» WORKING DATA
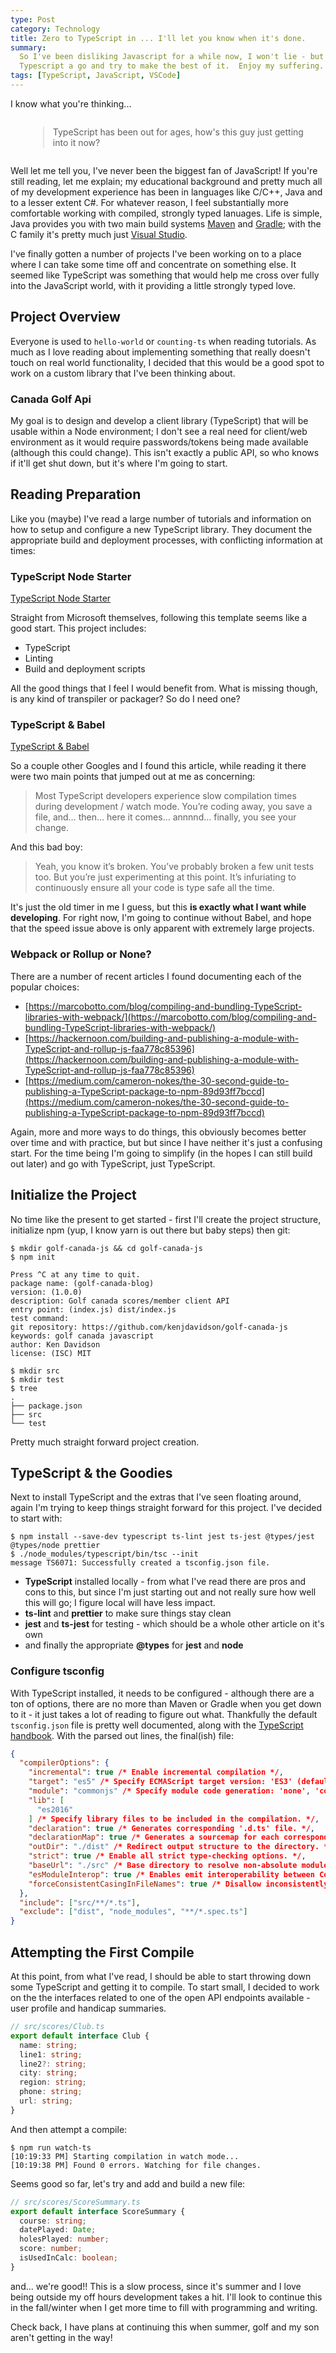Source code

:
 ```yaml
---
type: Post
category: Technology
title: Zero to TypeScript in ... I'll let you know when it's done.
summary:
  So I've been disliking Javascript for a while now, I won't lie - but I understand necessity.  Looks like it's time to give
  Typescript a go and try to make the best of it.  Enjoy my suffering.
tags: [TypeScript, JavaScript, VSCode]
---
```


I know what you're thinking...

<div style="margin: 2em;"><blockquote class="cite"><p>
TypeScript has been out for ages, how's this guy just getting into it now?
</p></blockquote></div>

Well let me tell you, I've never been the biggest fan of JavaScript! If you're still reading, let me explain; my educational background and pretty much all of my development experience has been in languages like C/C++, Java and to a lesser extent C#. For whatever reason, I feel substantially more comfortable working with compiled, strongly typed lanuages. Life is simple, Java provides you with two main build systems [Maven](https://maven.apache.org/) and [Gradle](https://gradle.org/); with the C family it's pretty much just [Visual Studio](https://visualstudio.microsoft.com/).

I've finally gotten a number of projects I've been working on to a place where I can take some time off and concentrate on something else. It seemed like TypeScript was something that would help me cross over fully into the JavaScript world, with it providing a little strongly typed love.

## Project Overview

Everyone is used to `hello-world` or `counting-ts` when reading tutorials. As much as I love reading about implementing something that really doesn't touch on real world functionality, I decided that this would be a good spot to work on a custom library that I've been thinking about.

### Canada Golf Api

My goal is to design and develop a client library (TypeScript) that will be usable within a Node environment; I don't see a real need for client/web environment as it would require passwords/tokens being made available (although this could change). This isn't exactly a public API, so who knows if it'll get shut down, but it's where I'm going to start.

## Reading Preparation

Like you (maybe) I've read a large number of tutorials and information on how to setup and configure a new TypeScript library. They document the appropriate build and deployment processes, with conflicting information at times:

### TypeScript Node Starter

[TypeScript Node Starter](https://github.com/microsoft/TypeScript-Node-Starter)

Straight from Microsoft themselves, following this template seems like a good start. This project includes:

- TypeScript
- Linting
- Build and deployment scripts

All the good things that I feel I would benefit from. What is missing though, is any kind of transpiler or packager? So do I need one?

### TypeScript &amp; Babel

[TypeScript &amp; Babel](https://iamturns.com/TypeScript-babel/)

So a couple other Googles and I found this article, while reading it there were two main points that jumped out at me as concerning:

> Most TypeScript developers experience slow compilation times during development / watch mode. You’re coding away, you save a file, and… then… here it comes… annnnd… finally, you see your change.

And this bad boy:

> Yeah, you know it’s broken. You’ve probably broken a few unit tests too. But you’re just experimenting at this point. It’s infuriating to continuously ensure all your code is type safe all the time.

It's just the old timer in me I guess, but this **is exactly what I want while developing**. For right now, I'm going to continue without Babel, and hope that the speed issue above is only apparent with extremely large projects.

### Webpack or Rollup or None?

There are a number of recent articles I found documenting each of the popular choices:

- [https://marcobotto.com/blog/compiling-and-bundling-TypeScript-libraries-with-webpack/](https://marcobotto.com/blog/compiling-and-bundling-TypeScript-libraries-with-webpack/)
- [https://hackernoon.com/building-and-publishing-a-module-with-TypeScript-and-rollup-js-faa778c85396](https://hackernoon.com/building-and-publishing-a-module-with-TypeScript-and-rollup-js-faa778c85396)
- [https://medium.com/cameron-nokes/the-30-second-guide-to-publishing-a-TypeScript-package-to-npm-89d93ff7bccd](https://medium.com/cameron-nokes/the-30-second-guide-to-publishing-a-TypeScript-package-to-npm-89d93ff7bccd)

Again, more and more ways to do things, this obviously becomes better over time and with practice, but but since I have neither it's just a confusing start. For the time being I'm going to simplify (in the hopes I can still build out later) and go with TypeScript, just TypeScript.

## Initialize the Project

No time like the present to get started - first I'll create the project structure, initialize npm (yup, I know yarn is out there but baby steps) then git:

```shell
$ mkdir golf-canada-js && cd golf-canada-js
$ npm init

Press ^C at any time to quit.
package name: (golf-canada-blog)
version: (1.0.0)
description: Golf canada scores/member client API
entry point: (index.js) dist/index.js
test command:
git repository: https://github.com/kenjdavidson/golf-canada-js
keywords: golf canada javascript
author: Ken Davidson
license: (ISC) MIT

$ mkdir src
$ mkdir test
$ tree
.
├── package.json
├── src
└── test
```

Pretty much straight forward project creation.

## TypeScript &amp; the Goodies

Next to install TypeScript and the extras that I've seen floating around, again I'm trying to keep things straight forward for this project. I've decided to start with:

```shell
$ npm install --save-dev typescript ts-lint jest ts-jest @types/jest @types/node prettier
$ ./node_modules/typescript/bin/tsc --init
message TS6071: Successfully created a tsconfig.json file.
```

- **TypeScript** installed locally - from what I've read there are pros and cons to this, but since I'm just starting out and not really sure how well this will go; I figure local will have less impact.
- **ts-lint** and **prettier** to make sure things stay clean
- **jest** and **ts-jest** for testing - which should be a whole other article on it's own
- and finally the appropriate **@types** for **jest** and **node**

### Configure tsconfig

With TypeScript installed, it needs to be configured - although there are a ton of options, there are no more than Maven or Gradle when you get down to it - it just takes a lot of reading to figure out what. Thankfully the default `tsconfig.json` file is pretty well documented, along with the [TypeScript handbook](https://www.typescriptlang.org/docs/handbook/tsconfig-json.html). With the parsed out lines, the final(ish) file:

```json
{
  "compilerOptions": {
    "incremental": true /* Enable incremental compilation */,
    "target": "es5" /* Specify ECMAScript target version: 'ES3' (default), 'ES5', 'ES2015', 'ES2016', 'ES2017', 'ES2018', 'ES2019', 'ES2020', or 'ESNEXT'. */,
    "module": "commonjs" /* Specify module code generation: 'none', 'commonjs', 'amd', 'system', 'umd', 'es2015', 'es2020', or 'ESNext'. */,
    "lib": [
      "es2016"
    ] /* Specify library files to be included in the compilation. */,
    "declaration": true /* Generates corresponding '.d.ts' file. */,
    "declarationMap": true /* Generates a sourcemap for each corresponding '.d.ts' file. */,
    "outDir": "./dist" /* Redirect output structure to the directory. */,
    "strict": true /* Enable all strict type-checking options. */,
    "baseUrl": "./src" /* Base directory to resolve non-absolute module names. */,
    "esModuleInterop": true /* Enables emit interoperability between CommonJS and ES Modules via creation of namespace objects for all imports. Implies 'allowSyntheticDefaultImports'. */,
    "forceConsistentCasingInFileNames": true /* Disallow inconsistently-cased references to the same file. */
  },
  "include": ["src/**/*.ts"],
  "exclude": ["dist", "node_modules", "**/*.spec.ts"]
}
```

## Attempting the First Compile

At this point, from what I've read, I should be able to start throwing down some TypeScript and getting it to compile. To start small, I decided to work on the the interfaces related to one of the open API endpoints available - user profile and handicap summaries.

```typescript
// src/scores/Club.ts
export default interface Club {
  name: string;
  line1: string;
  line2?: string;
  city: string;
  region: string;
  phone: string;
  url: string;
}
```

And then attempt a compile:

```shell
$ npm run watch-ts
[10:19:33 PM] Starting compilation in watch mode...
[10:19:38 PM] Found 0 errors. Watching for file changes.
```

Seems good so far, let's try and add and build a new file:

```typescript
// src/scores/ScoreSummary.ts
export default interface ScoreSummary {
  course: string;
  datePlayed: Date;
  holesPlayed: number;
  score: number;
  isUsedInCalc: boolean;
}
```

and... we're good!! This is a slow process, since it's summer and I love being outside my off hours development takes a hit. I'll look to continue this in the fall/winter when I get more time to fill with programming and writing.

Check back, I have plans at continuing this when summer, golf and my son aren't getting in the way!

» WHAT IS NEEDED
Return only the number of lines in the preceding records that contain the string "creation".

» EXERCISE SOLUTION
2